Your instructions => From the entries below, tally the lines with "tests" in them and reply with that figure only.

Source data =>
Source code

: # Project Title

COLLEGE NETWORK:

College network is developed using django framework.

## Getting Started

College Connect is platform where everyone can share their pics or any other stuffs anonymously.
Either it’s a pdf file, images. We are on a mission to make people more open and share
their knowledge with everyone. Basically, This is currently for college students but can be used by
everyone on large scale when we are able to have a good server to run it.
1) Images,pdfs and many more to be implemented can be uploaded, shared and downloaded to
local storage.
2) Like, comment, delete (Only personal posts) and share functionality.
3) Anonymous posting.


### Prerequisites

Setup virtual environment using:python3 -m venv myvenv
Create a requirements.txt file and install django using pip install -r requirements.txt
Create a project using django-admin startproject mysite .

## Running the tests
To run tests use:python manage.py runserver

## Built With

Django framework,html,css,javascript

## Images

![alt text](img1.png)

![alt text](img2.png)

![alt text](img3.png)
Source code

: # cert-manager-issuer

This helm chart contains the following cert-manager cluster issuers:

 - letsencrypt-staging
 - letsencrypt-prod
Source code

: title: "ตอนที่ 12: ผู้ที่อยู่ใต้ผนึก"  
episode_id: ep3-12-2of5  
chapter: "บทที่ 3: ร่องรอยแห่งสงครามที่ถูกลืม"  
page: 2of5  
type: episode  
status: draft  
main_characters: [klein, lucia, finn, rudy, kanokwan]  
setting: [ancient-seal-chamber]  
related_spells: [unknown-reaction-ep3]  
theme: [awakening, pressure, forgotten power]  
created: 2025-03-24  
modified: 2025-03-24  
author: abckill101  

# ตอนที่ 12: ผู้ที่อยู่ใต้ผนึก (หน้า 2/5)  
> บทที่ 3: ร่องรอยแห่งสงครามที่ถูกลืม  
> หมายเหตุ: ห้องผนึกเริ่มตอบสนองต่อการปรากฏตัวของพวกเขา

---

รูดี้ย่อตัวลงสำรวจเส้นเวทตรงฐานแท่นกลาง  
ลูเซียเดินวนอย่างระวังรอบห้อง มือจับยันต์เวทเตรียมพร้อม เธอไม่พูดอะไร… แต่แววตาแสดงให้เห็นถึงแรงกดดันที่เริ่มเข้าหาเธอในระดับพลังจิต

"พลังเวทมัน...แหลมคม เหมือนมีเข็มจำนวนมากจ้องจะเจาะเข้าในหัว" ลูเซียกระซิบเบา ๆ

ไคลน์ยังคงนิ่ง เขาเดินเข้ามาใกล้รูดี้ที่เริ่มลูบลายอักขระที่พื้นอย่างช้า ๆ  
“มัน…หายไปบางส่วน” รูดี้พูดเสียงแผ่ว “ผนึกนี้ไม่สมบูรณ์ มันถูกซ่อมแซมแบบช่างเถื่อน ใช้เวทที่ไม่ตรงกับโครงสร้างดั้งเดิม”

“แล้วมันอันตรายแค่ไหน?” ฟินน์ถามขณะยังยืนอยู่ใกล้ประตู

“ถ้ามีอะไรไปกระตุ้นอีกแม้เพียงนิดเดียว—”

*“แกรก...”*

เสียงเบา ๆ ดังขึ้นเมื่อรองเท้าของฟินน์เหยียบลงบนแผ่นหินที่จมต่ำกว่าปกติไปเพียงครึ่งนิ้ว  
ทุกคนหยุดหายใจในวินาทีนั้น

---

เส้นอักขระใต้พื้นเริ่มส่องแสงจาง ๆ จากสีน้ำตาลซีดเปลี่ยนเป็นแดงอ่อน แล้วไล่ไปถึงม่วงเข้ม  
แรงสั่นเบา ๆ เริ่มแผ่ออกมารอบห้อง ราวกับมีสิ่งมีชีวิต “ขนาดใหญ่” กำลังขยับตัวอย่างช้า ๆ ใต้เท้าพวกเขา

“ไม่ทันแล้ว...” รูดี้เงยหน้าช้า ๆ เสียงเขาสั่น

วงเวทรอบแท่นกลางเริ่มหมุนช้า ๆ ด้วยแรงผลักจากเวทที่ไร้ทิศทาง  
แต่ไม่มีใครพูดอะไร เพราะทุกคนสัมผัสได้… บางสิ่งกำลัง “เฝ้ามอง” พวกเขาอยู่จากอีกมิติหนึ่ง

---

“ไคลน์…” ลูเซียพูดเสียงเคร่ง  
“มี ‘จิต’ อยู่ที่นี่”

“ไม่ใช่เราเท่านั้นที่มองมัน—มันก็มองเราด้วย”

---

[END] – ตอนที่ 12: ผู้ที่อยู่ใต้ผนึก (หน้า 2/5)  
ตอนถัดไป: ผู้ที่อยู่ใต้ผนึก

Output below => 2